LAWS(KAR)-1997-7-5

R V KRISHNAPPA Vs. KARNATAKA ELECTRICITY BOARD BANGALORE

Decided On July 11, 1997
R.V.KRISHNAPPA Appellant
V/S
KARNATAKA ELECTRICITY BOARD, BANGALORE Respondents

JUDGEMENT

(1.) COMPASSIONATE appointments cannot be equated with compensatory, substituted or in lieu of deceased employee is services. Compassionate appointment is conferred on account of fellow-feeling or sorrow for the suffering of another, as pity or mercy. Such appointments are resorted to in exceptional circumstances of personal reasons in a given case. This court and the administrative tribunals cannot confer benediction impelled by only sympathetic consideration. Law is acknowledged to be the embodiment of all wisdom, and Justice according to law is a principle as old as the seas on the earth. The apex court in Martin Burn Limited v Corporation of Calcutta, Observed:

(2.) IN the background of what is noted herein above we are called upon to decide in this petition, "the question whether the dependant member of the family of a deceased employee is entitled for an appointment on compassionate grounds in spite of two other major members who are living separately are employed either with the same employer or anywhere else". This question of law has been referred to us in view of the two different decisions of the single bench of this court.
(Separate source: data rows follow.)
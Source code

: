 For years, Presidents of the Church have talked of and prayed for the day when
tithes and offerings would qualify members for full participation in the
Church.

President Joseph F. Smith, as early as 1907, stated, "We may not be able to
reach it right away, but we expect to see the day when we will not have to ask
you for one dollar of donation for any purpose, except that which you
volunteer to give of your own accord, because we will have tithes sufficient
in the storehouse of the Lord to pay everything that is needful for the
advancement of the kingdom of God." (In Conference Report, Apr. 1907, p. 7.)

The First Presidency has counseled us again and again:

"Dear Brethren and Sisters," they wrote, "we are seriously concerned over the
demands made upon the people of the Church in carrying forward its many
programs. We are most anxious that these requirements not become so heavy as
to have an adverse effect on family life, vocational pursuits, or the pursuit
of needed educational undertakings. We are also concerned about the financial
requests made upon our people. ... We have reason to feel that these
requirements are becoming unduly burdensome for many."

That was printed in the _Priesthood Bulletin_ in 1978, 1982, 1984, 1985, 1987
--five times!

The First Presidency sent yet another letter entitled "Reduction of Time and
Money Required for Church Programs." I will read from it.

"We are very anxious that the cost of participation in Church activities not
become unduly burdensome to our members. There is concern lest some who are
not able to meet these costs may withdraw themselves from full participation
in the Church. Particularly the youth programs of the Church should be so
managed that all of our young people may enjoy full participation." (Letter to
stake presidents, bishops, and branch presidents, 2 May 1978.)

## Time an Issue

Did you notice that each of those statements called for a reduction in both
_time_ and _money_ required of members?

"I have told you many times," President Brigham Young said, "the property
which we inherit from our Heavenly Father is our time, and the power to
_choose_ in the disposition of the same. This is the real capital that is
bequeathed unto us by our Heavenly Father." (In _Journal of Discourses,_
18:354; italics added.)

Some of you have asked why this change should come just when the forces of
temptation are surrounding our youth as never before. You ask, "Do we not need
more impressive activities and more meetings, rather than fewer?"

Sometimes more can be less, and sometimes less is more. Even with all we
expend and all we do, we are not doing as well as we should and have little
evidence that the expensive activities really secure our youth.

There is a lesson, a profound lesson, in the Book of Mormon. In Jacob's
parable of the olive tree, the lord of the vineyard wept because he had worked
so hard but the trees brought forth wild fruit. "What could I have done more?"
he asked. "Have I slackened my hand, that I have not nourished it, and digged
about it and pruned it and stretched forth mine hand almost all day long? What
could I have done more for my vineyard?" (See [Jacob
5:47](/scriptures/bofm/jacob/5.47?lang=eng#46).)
One being Susheela B. Bhakta and another v Karnataka State Road Transport corporation, bangalore and another and the other Case is Srikanth v Chief engineer, k. e. b. , Bangalore and others. In susheela B. Bhakta's case, supra, it was held:

(3.) THE facts which necessitated the authoritative pronouncement by this bench are after the death of his father viz. , ugrappa, the petitioner herein prayed for his appointment as junior assistant on compassionate grounds. At the time of his death the said ugrappa was in the service of the respondent-board as mechanic grade-ii and died due to brain tumour on 9-12-1991. The said Sri ugrappa left behind his wife Smt. Gowramma and three sons, the third being the petitioner. It is submitted that at the time of his death the father of the petitioner was the only breadearner of the family. After his death the family came to a State of starvation without any source of livelihood. It was further contended that the two other brothers of the petitioner who are admittedly in service, had allegedly separated from the family about ten years before the death of his father. The application for compassionate appointment was rejected by the respondent-board against which the petitioner filed w. p. No. 10910 of 1993 which was disposed of on 11-11-1993, directing the respondent-board to consider petitioner's request for appointment on compassionate grounds. The board again by its endorsement dated 20-7-1995, Annexure-G rejected the claim of the petitioner on the ground that the family had sufficient means and source of living. The petitioner contended that the board had under similar circumstances granted employment to the petitioners in w. p. nos. 28042 to 28045 of 1991. It is contended that the petitioner was fully qualified and eligible for appointment on compassionate ground and did not suffer from any disqualification. It is alleged that the board was not justified in holding that the income of the family of the petitioner was sufficient because they have wrongly included the income of the two brothers of the petitioner who were stated to have been living separately during the life time of petitioner's father.